Miranda Massie | |
Birth Name: | Miranda Kimball Scott Massie |
Birth Date: | December 20, 1966 |
Birth Place: | New York City |
Occupation: | Director of the Climate Museum |
Education: | Cornell University, Yale University, New York University |
Miranda Massie is an American lawyer who is the founder and director of the Climate Museum, the first museum in the US dedicated to climate change.
Massie was born in New York City in 1966. She grew up first in Brooklyn Heights,[1] then in New York’s Hudson River Valley.[2] Massie earned a French Baccalaureat and attended Cornell University, where she studied US History and won several honors upon her graduation in 1989. She enrolled in a Ph.D. program in History at the Yale Graduate School of Arts and Sciences, which she left in 1991 with a master's degree. She then lived in Mexico City before pursuing a J.D. degree at New York University School of Law.
Massie moved to Detroit, Michigan to work as a civil rights impact litigator. Her lead counsel roles included the representation of the student intervenors in the University of Michigan Law School affirmative action case, Grutter v. Bollinger,[3] [4] which resulted in a 2003 Supreme Court decision.[5] Massie moved back to New York City in 2007 to serve as a senior attorney in the environmental justice unit at New York Lawyers for the Public Interest (NYLPI), focusing on children's exposure to toxins in public schools.[6] She became Legal Director at NYLPI, overseeing the firm's work in the areas of environmental, health, and disability equity and also served a period as NYLPI's Interim Executive Director.

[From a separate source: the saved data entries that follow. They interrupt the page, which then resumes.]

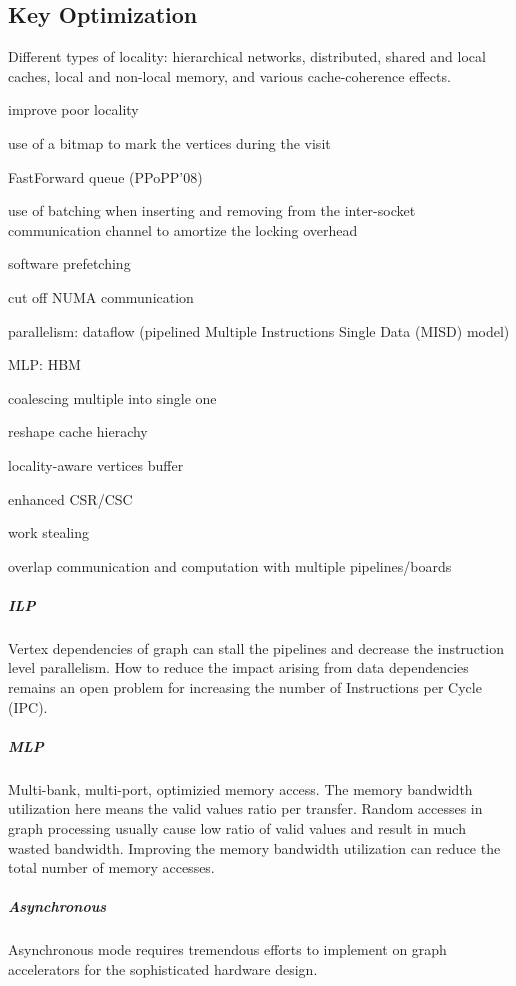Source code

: \documentclass[UTF8,12pt,a4paper]{article}
\begin{document}
\subsection{Key Optimization}
Different types of locality:
hierarchical networks, distributed,
shared and local caches, local and non-local memory,
and various cache-coherence effects.
\begin{compactitem}
  \item improve poor locality
  \item use of a bitmap to mark the vertices during the visit
  \item FastForward queue (PPoPP'08)
  \item use of batching when inserting and removing
  from the inter-socket communication channel to amortize the locking overhead
  \item software prefetching
  \item cut off NUMA communication
  \item parallelism: dataflow (pipelined Multiple Instructions Single Data (MISD) model)
  \item MLP: HBM
  \item coalescing multiple into single one
  \item reshape cache hierachy
  \item locality-aware vertices buffer
  \item enhanced CSR/CSC
  \item work stealing
  \item overlap communication and computation with multiple pipelines/boards
\end{compactitem}

\subparagraph{ILP}
Vertex dependencies of graph can stall the pipelines
and decrease the instruction level parallelism.
How to reduce the impact arising from data dependencies
remains an open problem for increasing the number of Instructions per Cycle (IPC).

\subparagraph{MLP}
Multi-bank, multi-port, optimizied memory access.
The memory bandwidth utilization here means
the valid values ratio per transfer.
Random accesses in graph processing usually cause
low ratio of valid values and result in much wasted bandwidth.
Improving the memory bandwidth utilization can reduce the total number of memory accesses.

\subparagraph{Asynchronous}
Asynchronous mode requires tremendous efforts
to implement on graph accelerators for the sophisticated hardware design.
\end{document}

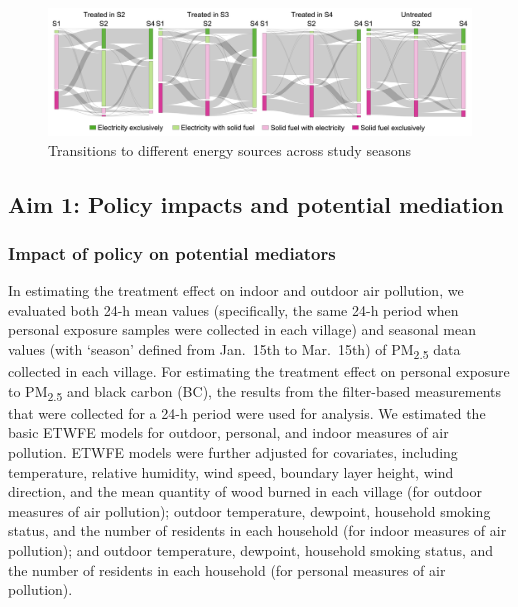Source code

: \documentclass[
  letterpaper,
  DIV=11,
  numbers=noendperiod]{scrartcl}
\begin{document}
\begin{figure}[H]

{\centering \includegraphics[width=1\textwidth,height=\textheight]{images/Sankey diagram_2.png}

}

\caption{\label{fig-sankey}Transitions to different energy sources
across study seasons}

\end{figure}

\hypertarget{aim-1-policy-impacts-and-potential-mediation}{%
\subsection{Aim 1: Policy impacts and potential
mediation}\label{aim-1-policy-impacts-and-potential-mediation}}

\hypertarget{impact-of-policy-on-potential-mediators}{%
\subsubsection{Impact of policy on potential
mediators}\label{impact-of-policy-on-potential-mediators}}

In estimating the treatment effect on indoor and outdoor air pollution,
we evaluated both 24-h mean values (specifically, the same 24-h period
when personal exposure samples were collected in each village) and
seasonal mean values (with `season' defined from Jan.~15th to Mar.~15th)
of PM\textsubscript{2.5} data collected in each village. For estimating
the treatment effect on personal exposure to PM\textsubscript{2.5} and
black carbon (BC), the results from the filter-based measurements that
were collected for a 24-h period were used for analysis. We estimated
the basic ETWFE models for outdoor, personal, and indoor measures of air
pollution. ETWFE models were further adjusted for covariates, including
temperature, relative humidity, wind speed, boundary layer height, wind
direction, and the mean quantity of wood burned in each village (for
outdoor measures of air pollution); outdoor temperature, dewpoint,
household smoking status, and the number of residents in each household
(for indoor measures of air pollution); and outdoor temperature,
dewpoint, household smoking status, and the number of residents in each
household (for personal measures of air pollution).
\end{document}
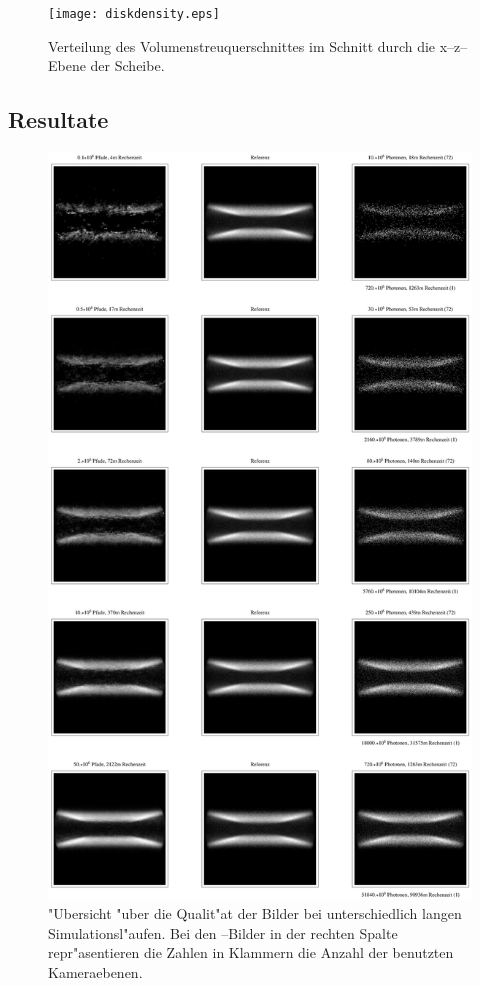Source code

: 		\begin{figure}
			\centering
			\texttt{[image: diskdensity.eps]}
			\caption{Verteilung des Volumenstreuquerschnittes im Schnitt durch die x--z--Ebene der Scheibe.}
			\label{fig:diskdensity}
		\end{figure}
	
	\subsection{Resultate}
	
		\begin{figure}
			\centering
			\includegraphics[height=1.0\textheight]{diskimageoverview.eps}
			\caption{"Ubersicht "uber die Qualit"at der Bilder bei unterschiedlich langen Simulationsl"aufen. Bei den \mctd--Bilder in der rechten Spalte repr"asentieren die Zahlen in Klammern die Anzahl der benutzten Kameraebenen.}
			\label{fig:pirate_sphere_imageoverview}
		\end{figure}
	
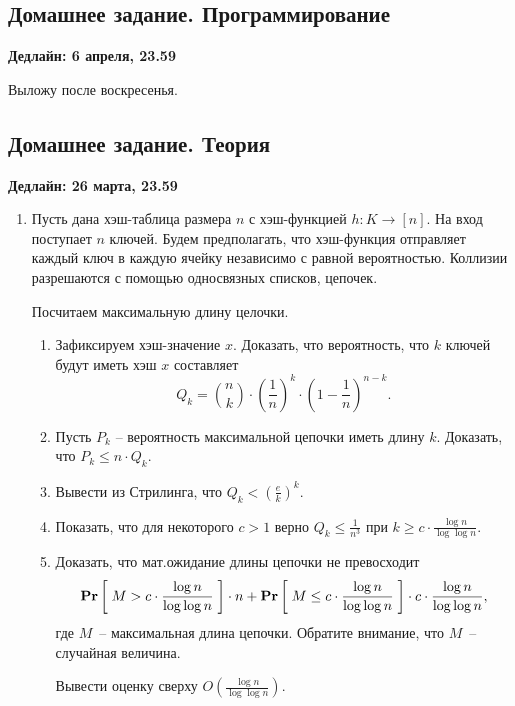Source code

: \subsection{Домашнее задание. Программирование}
\textbf{Дедлайн: 6 апреля, 23.59}

Выложу после воскресенья.

\subsection{Домашнее задание. Теория}
\textbf{Дедлайн: 26 марта, 23.59}

\begin{enumerate}
  \item Пусть дана хэш-таблица размера $n$ с хэш-функцией 
$h : K \rightarrow [n]$. На вход поступает $n$ ключей. Будем предполагать, 
что хэш-функция отправляет каждый ключ в каждую ячейку независимо с равной 
вероятностью. Коллизии разрешаются с помощью односвязных списков, цепочек.
      
      Посчитаем максимальную длину целочки.
      \begin{enumerate}
          \item Зафиксируем хэш-значение $x$. Доказать, что вероятность, что 
          $k$ ключей будут иметь хэш $x$ составляет
          $$
              Q_k = \binom{n}{k} \cdot \left( \frac{1}{n} \right)^k \cdot  
              \left( 1 - \frac{1}{n} \right)^{n - k}.
          $$
          \item Пусть $P_k$ -- вероятность максимальной цепочки иметь длину $k$.
             Доказать, что $P_k \leq n \cdot Q_k$.
          \item Вывести из Стрилинга, что $Q_k < (\frac{e}{k})^k$.
          \item Показать, что для некоторого $c > 1$ верно $Q_k \leq 
            \frac{1}{n^3}$ при 
          $k \geq c \cdot \frac{\log n}{\log \log n}$.
          \item Доказать, что мат.ожидание длины цепочки не превосходит
          $$
              \underset{}{\textbf{Pr}}\left[ \;  M > c \cdot \frac{\log n}{\log \log n}  \;\right] \cdot n + 
              \underset{}{\textbf{Pr}}\left[ \;  M \leq c \cdot \frac{\log n}{\log \log n}  \;\right] \cdot c 
              \cdot \frac{\log n}{\log \log n},
          $$
          где $M$~-- максимальная длина цепочки. Обратите внимание, что $M$~--
          случайная величина.
          
          Вывести оценку сверху $O(\frac{\log n}{\log \log n})$.
      \end{enumerate}
  
\end{enumerate}

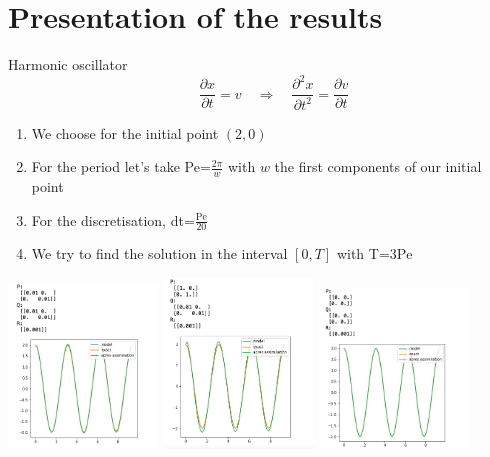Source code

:\documentclass[10pt,xcolor={table,dvipsnames},t]{beamer}
\begin{document}
\section{Presentation of the results}
    \begin{frame}{Harmonic oscillator}
        $$\qquad \frac{\partial x}{\partial t}=v \quad \Rightarrow \quad \frac{\partial^2 x}{\partial t^2}=\frac{\partial v}{\partial t}$$
        \begin{enumerate}[\textbullet]
			\item We choose for the initial point $(2,0)$
			\item For the period let's take Pe=$\frac{2\pi}{w}$ with $w$ the first components of our initial point
			\item For the discretisation,  dt=$\frac{\text{Pe}}{20}$ 
			\item We try to find the solution in the interval $[0,T]$ with T=$3\text{Pe}$
    	\end{enumerate}
    \end{frame}
    \begin{frame}
        \includegraphics[width=0.3\textwidth]{"images/oscillator1.png"}
		\includegraphics[width=0.3\textwidth]{"images/oscillator2.png"}
		\includegraphics[width=0.3\textwidth]{"images/oscillator3.png"}
        
    \end{frame}
\end{document}
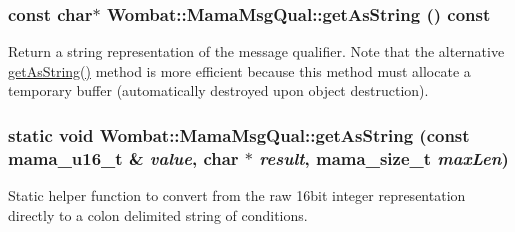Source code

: \label{classWombat_1_1MamaMsgQual_ac69c4a732a33ace286a6ac338b5ebab6}
\hypertarget{classWombat_1_1MamaMsgQual_a96ea56646e8a483883ed685009897163}{
\subsubsection[{getAsString}]{\setlength{\rightskip}{0pt plus 5cm}const char$\ast$ Wombat::MamaMsgQual::getAsString () const}}
\label{classWombat_1_1MamaMsgQual_a96ea56646e8a483883ed685009897163}


Return a string representation of the message qualifier. Note that the alternative \hyperlink{classWombat_1_1MamaMsgQual_ac69c4a732a33ace286a6ac338b5ebab6}{getAsString()} method is more efficient because this method must allocate a temporary buffer (automatically destroyed upon object destruction). \hypertarget{classWombat_1_1MamaMsgQual_a41a0a63b5777c6f9937076f0d47fa03f}{
\subsubsection[{getAsString}]{\setlength{\rightskip}{0pt plus 5cm}static void Wombat::MamaMsgQual::getAsString (const mama\_\-u16\_\-t \& {\em value}, \/  char $\ast$ {\em result}, \/  {\bf mama\_\-size\_\-t} {\em maxLen})}}
\label{classWombat_1_1MamaMsgQual_a41a0a63b5777c6f9937076f0d47fa03f}


Static helper function to convert from the raw 16bit integer representation directly to a colon delimited string of conditions. 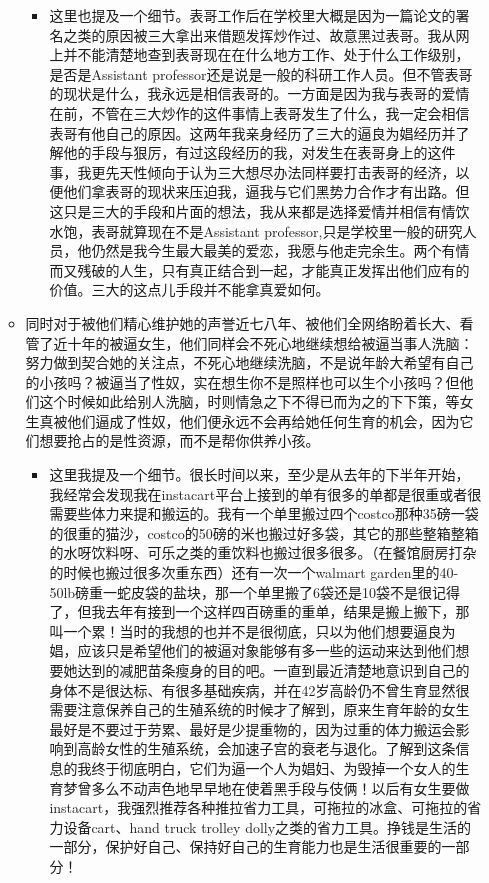 \documentclass[9pt, b5paper]{article}
\begin{document}
\begin{itemize}
\begin{itemize}
\begin{itemize}
\item 这里也提及一个细节。表哥工作后在学校里大概是因为一篇论文的署名之类的原因被三大拿出来借题发挥炒作过、故意黑过表哥。我从网上并不能清楚地查到表哥现在在什么地方工作、处于什么工作级别，是否是Assistant professor还是说是一般的科研工作人员。但不管表哥的现状是什么，我永远是相信表哥的。一方面是因为我与表哥的爱情在前，不管在三大炒作的这件事情上表哥发生了什么，我一定会相信表哥有他自己的原因。这两年我亲身经历了三大的逼良为娼经历并了解他的手段与狠厉，有过这段经历的我，对发生在表哥身上的这件事，我更先天性倾向于认为三大想尽办法同样要打击表哥的经济，以便他们拿表哥的现状来压迫我，逼我与它们黑势力合作才有出路。但这只是三大的手段和片面的想法，我从来都是选择爱情并相信有情饮水饱，表哥就算现在不是Assistant professor,只是学校里一般的研究人员，他仍然是我今生最大最美的爱恋，我愿与他走完余生。两个有情而又残破的人生，只有真正结合到一起，才能真正发挥出他们应有的价值。三大的这点儿手段并不能拿真爱如何。
\end{itemize}
\item 同时对于被他们精心维护她的声誉近七八年、被他们全网络盼着长大、看管了近十年的被逼女生，他们同样会不死心地继续想给被逼当事人洗脑：努力做到契合她的关注点，不死心地继续洗脑，不是说年龄大希望有自己的小孩吗？被逼当了性奴，实在想生你不是照样也可以生个小孩吗？但他们这个时候如此给别人洗脑，时则情急之下不得已而为之的下下策，等女生真被他们逼成了性奴，他们便永远不会再给她任何生育的机会，因为它们想要抢占的是性资源，而不是帮你供养小孩。
\begin{itemize}
\item 这里我提及一个细节。很长时间以来，至少是从去年的下半年开始，我经常会发现我在instacart平台上接到的单有很多的单都是很重或者很需要些体力来提和搬运的。我有一个单里搬过四个costco那种35磅一袋的很重的猫沙，costco的50磅的米也搬过好多袋，其它的那些整箱整箱的水呀饮料呀、可乐之类的重饮料也搬过很多很多。（在餐馆厨房打杂的时候也搬过很多次重东西）还有一次一个walmart garden里的40-50lb磅重一蛇皮袋的盐块，那一个单里搬了6袋还是10袋不是很记得了，但我去年有接到一个这样四百磅重的重单，结果是搬上搬下，那叫一个累！当时的我想的也并不是很彻底，只以为他们想要逼良为娼，应该只是希望他们的被逼对象能够有多一些的运动来达到他们想要她达到的减肥苗条瘦身的目的吧。一直到最近清楚地意识到自己的身体不是很达标、有很多基础疾病，并在42岁高龄仍不曾生育显然很需要注意保养自己的生殖系统的时候才了解到，原来生育年龄的女生最好是不要过于劳累、最好是少提重物的，因为过重的体力搬运会影响到高龄女性的生殖系统，会加速子宫的衰老与退化。了解到这条信息的我终于彻底明白，它们为逼一个人为娼妇、为毁掉一个女人的生育梦曾多么不动声色地早早地在使着黑手段与伎俩！以后有女生要做instacart，我强烈推荐各种推拉省力工具，可拖拉的冰盒、可拖拉的省力设备cart、hand truck trolley dolly之类的省力工具。挣钱是生活的一部分，保护好自己、保持好自己的生育能力也是生活很重要的一部分！

\end{itemize}
\end{itemize}
\end{itemize}
\end{document}
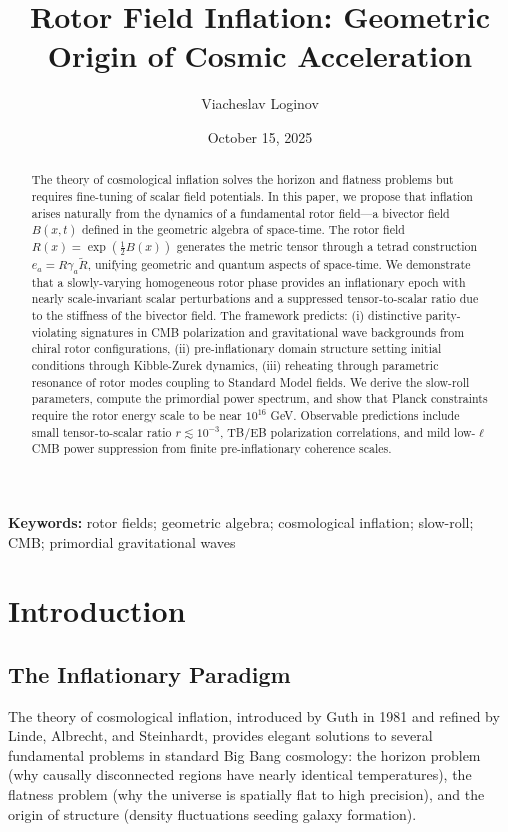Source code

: \documentclass[11pt,a4paper]{article}
\title{Rotor Field Inflation: Geometric Origin of Cosmic Acceleration}
\author[1]{Viacheslav Loginov}
\affil[1]{Kyiv, Ukraine\\ \texttt{barthez.slavik@gmail.com}}
\date{October 15, 2025}
\numberwithin{equation}{section}
\theoremstyle{plain}
\theoremstyle{definition}
\theoremstyle{remark}
\newcommand{\keywords}{\textbf{Keywords:} rotor fields; geometric algebra; cosmological inflation; slow-roll; CMB; primordial gravitational waves}
\begin{document}
\maketitle

\begin{abstract}
The theory of cosmological inflation solves the horizon and flatness problems but requires fine-tuning of scalar field potentials. In this paper, we propose that inflation arises naturally from the dynamics of a fundamental rotor field---a bivector field $B(x,t)$ defined in the geometric algebra of space-time. The rotor field $R(x) = \exp(\frac{1}{2}B(x))$ generates the metric tensor through a tetrad construction $e_a = R\gamma_a\widetilde{R}$, unifying geometric and quantum aspects of space-time. We demonstrate that a slowly-varying homogeneous rotor phase provides an inflationary epoch with nearly scale-invariant scalar perturbations and a suppressed tensor-to-scalar ratio due to the stiffness of the bivector field. The framework predicts: (i) distinctive parity-violating signatures in CMB polarization and gravitational wave backgrounds from chiral rotor configurations, (ii) pre-inflationary domain structure setting initial conditions through Kibble-Zurek dynamics, (iii) reheating through parametric resonance of rotor modes coupling to Standard Model fields. We derive the slow-roll parameters, compute the primordial power spectrum, and show that Planck constraints require the rotor energy scale to be near $10^{16}$ GeV. Observable predictions include small tensor-to-scalar ratio $r \lesssim 10^{-3}$, TB/EB polarization correlations, and mild low-$\ell$ CMB power suppression from finite pre-inflationary coherence scales.
\end{abstract}

\keywords

\section{Introduction}
\label{sec:intro}

\subsection{The Inflationary Paradigm}

The theory of cosmological inflation, introduced by Guth in 1981 and refined by Linde, Albrecht, and Steinhardt, provides elegant solutions to several fundamental problems in standard Big Bang cosmology: the horizon problem (why causally disconnected regions have nearly identical temperatures), the flatness problem (why the universe is spatially flat to high precision), and the origin of structure (density fluctuations seeding galaxy formation).
\end{document}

Increasingly concerned about climate change,[7] [8] in 2014, Massie left her career as a lawyer to found the Climate Museum, where she is the director, and has overseen the presentation of several exhibitions and special programs.[9] [10] She is a Public Voices Fellow on the Climate Crisis with the OpEd Project and the Yale Program on Climate Communications,[11] and speaks frequently on climate and culture.[12] [13] [14] [15] Massie’s civil rights impact advocacy and her cultural work on climate have been featured in a variety of print, radio, and television news outlets.[16] [17]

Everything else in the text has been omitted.